Diamonds are stable to the action of acids and alkali caustic solutions (even at the boiling point) and dissolve in fired melts of saltpeter (sodium nitrate or potassium nitrate) and sodium carbonate (temperature ∼ 500°C). Diamonds burn in air at 850–1000°C and in oxygen at 720–800°C. Appreciable surface graphitization of diamonds occurs in a vacuum or in an inert-gas atmosphere at 1400°C. This process is accelerated when the temperature is raised, and complete conversion occurs within 15–30 minutes in the region of 2000°C. Diamond crystals are stable when subjected to pulse heating at 3400°C (for several milliseconds) but transform to graphite at 3600°C and higher temperatures. These boundary temperatures for diamonds are indicated on Figure 2 (see boundary between regions 5 and 3).
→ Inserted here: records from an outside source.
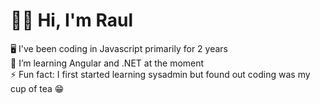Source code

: 

<h1>👋👋 Hi, I'm Raul</h1>
🖥️ I've been coding in Javascript primarily for 2 years 
<br>
🦀 I’m learning Angular and .NET at the moment
<br>
⚡ Fun fact: I first started learning sysadmin but found out coding was my cup of tea 😁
Occurrences and mining Diamonds were known many centuries before the Common Era. Diamonds were first mined in India, on the island of Borneo in the sixth to tenth centuries, and in 1725 in Brazil. The center of diamond mining has shifted since the 1870’s from Asia and South America to Africa: first to South Africa and later to Central, West, and East Africa.
Diamonds are recovered from primary occurrences and placer occurrences. Kimberlites, found predominantly on ancient shields and platforms, constitute the only industrially profitable host rock for diamond. Kimberlites are found most frequently as pipe-shaped bodies of different dimensions, dikes, veins, and, more rarely, sills. At depths of several hundred meters beneath the earth’s surface, the pipes can become slender veins and dikes. Pipes as large as 1,525 x 1,068 m are of the greatest industrial interest (these include the Mwadui tube in Tanzania), while dikes and veins are worked less frequently. All of the diamond-bearing platforms can boast of over 1,500 kimberlite bodies, but only a few support a diamond industry: in foreign countries, the Premier, De Beers, Bultfontein, Dutoitspan, Wesselton, Kimberley, Jagersfontein, and Finsch pipes in the Union of South Africa, the Mwadui pipe in Tanzania, the Majgawan pipe in India, dikes and veins in Mali, the Belsbank and Zwartruggen dikes and veins in the Republic of South Africa, the Coïdou dikes and veins in Sierra Leone, the dike on the Bou River in the Ivory Coast, and others. Diamonds are distributed with extreme unevenness in the kimberlites. They are found as isolated crystals and more rarely as growths or aggregates; it is typical that nowhere are coarse accumulations found.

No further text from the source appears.